● Records from a dataset:
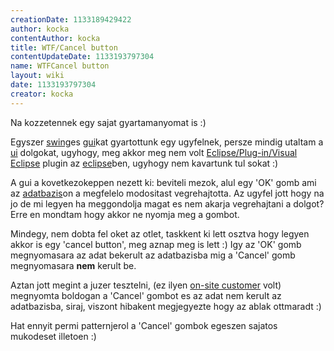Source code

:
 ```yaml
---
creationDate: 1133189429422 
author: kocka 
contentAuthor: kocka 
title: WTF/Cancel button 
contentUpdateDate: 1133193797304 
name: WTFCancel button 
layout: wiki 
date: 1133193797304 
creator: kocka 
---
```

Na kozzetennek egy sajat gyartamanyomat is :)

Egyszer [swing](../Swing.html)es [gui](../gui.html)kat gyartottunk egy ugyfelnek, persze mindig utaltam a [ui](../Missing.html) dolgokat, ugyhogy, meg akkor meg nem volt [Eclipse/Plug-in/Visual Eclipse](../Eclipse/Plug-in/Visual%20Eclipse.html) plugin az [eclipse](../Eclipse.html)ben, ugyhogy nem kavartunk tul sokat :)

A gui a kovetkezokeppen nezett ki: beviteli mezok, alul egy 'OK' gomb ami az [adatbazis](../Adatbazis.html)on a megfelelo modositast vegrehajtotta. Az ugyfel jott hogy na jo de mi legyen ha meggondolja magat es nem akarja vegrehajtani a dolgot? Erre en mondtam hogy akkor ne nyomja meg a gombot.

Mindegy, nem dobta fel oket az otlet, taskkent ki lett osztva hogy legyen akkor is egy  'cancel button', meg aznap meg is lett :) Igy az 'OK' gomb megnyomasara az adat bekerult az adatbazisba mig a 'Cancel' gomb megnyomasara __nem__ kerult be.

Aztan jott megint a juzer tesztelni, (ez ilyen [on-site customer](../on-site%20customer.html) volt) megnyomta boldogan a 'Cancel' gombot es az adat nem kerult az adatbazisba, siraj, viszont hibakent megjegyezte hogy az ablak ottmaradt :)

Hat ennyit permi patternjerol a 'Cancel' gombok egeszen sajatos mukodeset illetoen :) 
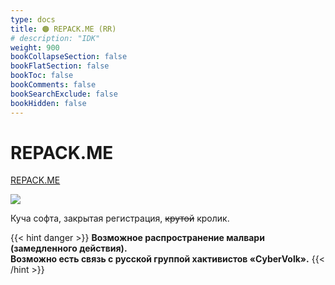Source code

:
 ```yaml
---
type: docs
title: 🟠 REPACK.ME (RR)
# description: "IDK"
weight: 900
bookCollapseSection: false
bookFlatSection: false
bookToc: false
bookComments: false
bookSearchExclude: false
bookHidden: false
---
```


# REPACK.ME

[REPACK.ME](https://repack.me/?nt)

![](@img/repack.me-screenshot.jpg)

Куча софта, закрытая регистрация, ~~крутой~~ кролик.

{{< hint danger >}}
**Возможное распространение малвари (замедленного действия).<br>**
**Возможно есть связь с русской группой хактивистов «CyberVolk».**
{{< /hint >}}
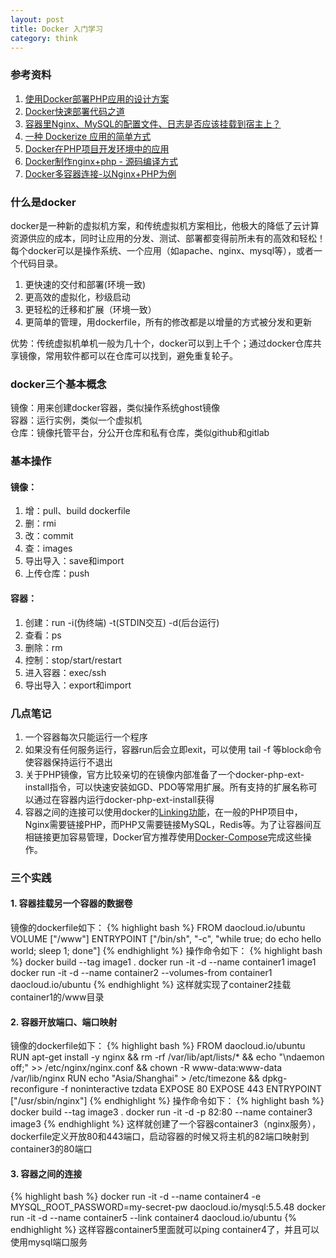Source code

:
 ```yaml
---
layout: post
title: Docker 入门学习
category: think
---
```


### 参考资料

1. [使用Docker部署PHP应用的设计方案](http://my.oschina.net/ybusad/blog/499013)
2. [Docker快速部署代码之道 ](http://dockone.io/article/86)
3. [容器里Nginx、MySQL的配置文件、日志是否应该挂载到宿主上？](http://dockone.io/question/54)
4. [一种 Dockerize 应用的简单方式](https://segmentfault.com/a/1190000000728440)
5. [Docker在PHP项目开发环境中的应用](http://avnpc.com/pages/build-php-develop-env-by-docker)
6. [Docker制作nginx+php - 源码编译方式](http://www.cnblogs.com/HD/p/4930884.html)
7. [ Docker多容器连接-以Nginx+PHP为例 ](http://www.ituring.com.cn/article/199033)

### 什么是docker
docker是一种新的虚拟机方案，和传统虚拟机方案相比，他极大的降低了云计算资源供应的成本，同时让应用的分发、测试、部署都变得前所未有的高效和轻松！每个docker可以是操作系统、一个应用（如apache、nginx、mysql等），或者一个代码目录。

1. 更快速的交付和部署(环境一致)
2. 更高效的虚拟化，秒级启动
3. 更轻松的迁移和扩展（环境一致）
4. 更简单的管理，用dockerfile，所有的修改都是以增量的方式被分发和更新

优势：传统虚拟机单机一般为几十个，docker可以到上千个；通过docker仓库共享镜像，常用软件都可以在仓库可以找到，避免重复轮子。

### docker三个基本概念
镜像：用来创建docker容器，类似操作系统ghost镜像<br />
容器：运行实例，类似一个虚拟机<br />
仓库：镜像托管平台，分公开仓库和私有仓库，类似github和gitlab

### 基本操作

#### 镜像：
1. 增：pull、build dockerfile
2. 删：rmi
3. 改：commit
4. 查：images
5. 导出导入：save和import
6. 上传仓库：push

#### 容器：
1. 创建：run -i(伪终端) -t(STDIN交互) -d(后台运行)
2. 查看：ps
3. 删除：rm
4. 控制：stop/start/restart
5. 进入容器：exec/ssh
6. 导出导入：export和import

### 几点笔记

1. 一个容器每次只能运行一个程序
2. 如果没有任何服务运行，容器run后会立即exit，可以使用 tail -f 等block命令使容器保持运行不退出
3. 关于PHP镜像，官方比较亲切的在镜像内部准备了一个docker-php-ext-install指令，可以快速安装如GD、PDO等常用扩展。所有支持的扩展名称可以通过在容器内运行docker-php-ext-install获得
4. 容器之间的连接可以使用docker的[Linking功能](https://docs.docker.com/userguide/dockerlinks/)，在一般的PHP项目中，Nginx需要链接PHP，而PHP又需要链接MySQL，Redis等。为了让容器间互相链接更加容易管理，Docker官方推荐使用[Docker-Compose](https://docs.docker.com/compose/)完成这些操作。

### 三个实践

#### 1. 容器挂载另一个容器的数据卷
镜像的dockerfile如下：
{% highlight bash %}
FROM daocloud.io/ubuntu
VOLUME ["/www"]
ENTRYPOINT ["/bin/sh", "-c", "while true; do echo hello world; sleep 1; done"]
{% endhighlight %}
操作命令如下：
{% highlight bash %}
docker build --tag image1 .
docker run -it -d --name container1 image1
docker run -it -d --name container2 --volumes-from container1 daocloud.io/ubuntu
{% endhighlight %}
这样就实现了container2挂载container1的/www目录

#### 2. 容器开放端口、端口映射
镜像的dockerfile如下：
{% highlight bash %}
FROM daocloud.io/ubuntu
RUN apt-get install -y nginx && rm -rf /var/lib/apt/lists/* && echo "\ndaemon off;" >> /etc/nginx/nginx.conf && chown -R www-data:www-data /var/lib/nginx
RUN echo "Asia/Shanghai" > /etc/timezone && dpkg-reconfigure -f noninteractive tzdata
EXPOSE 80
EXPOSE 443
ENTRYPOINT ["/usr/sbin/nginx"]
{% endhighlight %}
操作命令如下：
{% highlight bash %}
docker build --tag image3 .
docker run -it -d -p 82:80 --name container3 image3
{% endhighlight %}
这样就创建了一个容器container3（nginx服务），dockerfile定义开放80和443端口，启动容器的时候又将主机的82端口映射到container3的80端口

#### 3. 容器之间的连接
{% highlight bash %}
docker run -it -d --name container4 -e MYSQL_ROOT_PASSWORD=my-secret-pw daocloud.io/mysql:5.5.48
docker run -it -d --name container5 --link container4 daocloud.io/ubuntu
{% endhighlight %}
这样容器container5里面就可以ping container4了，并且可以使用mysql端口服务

● Assignment: Each line from the start of the entries to the line holding "Egyszer [swing](../Swing.html)es [gui](../gui.html)kat" is to be given again exactly, both ends included, and each picture is to be left out.

● Solution to this exercise:
Source code

:
 ```yaml
---
creationDate: 1133189429422 
author: kocka 
contentAuthor: kocka 
title: WTF/Cancel button 
contentUpdateDate: 1133193797304 
name: WTFCancel button 
layout: wiki 
date: 1133193797304 
creator: kocka 
---
```

Na kozzetennek egy sajat gyartamanyomat is :)

Egyszer [swing](../Swing.html)es [gui](../gui.html)kat gyartottunk egy ugyfelnek, persze mindig utaltam a [ui](../Missing.html) dolgokat, ugyhogy, meg akkor meg nem volt [Eclipse/Plug-in/Visual Eclipse](../Eclipse/Plug-in/Visual%20Eclipse.html) plugin az [eclipse](../Eclipse.html)ben, ugyhogy nem kavartunk tul sokat :)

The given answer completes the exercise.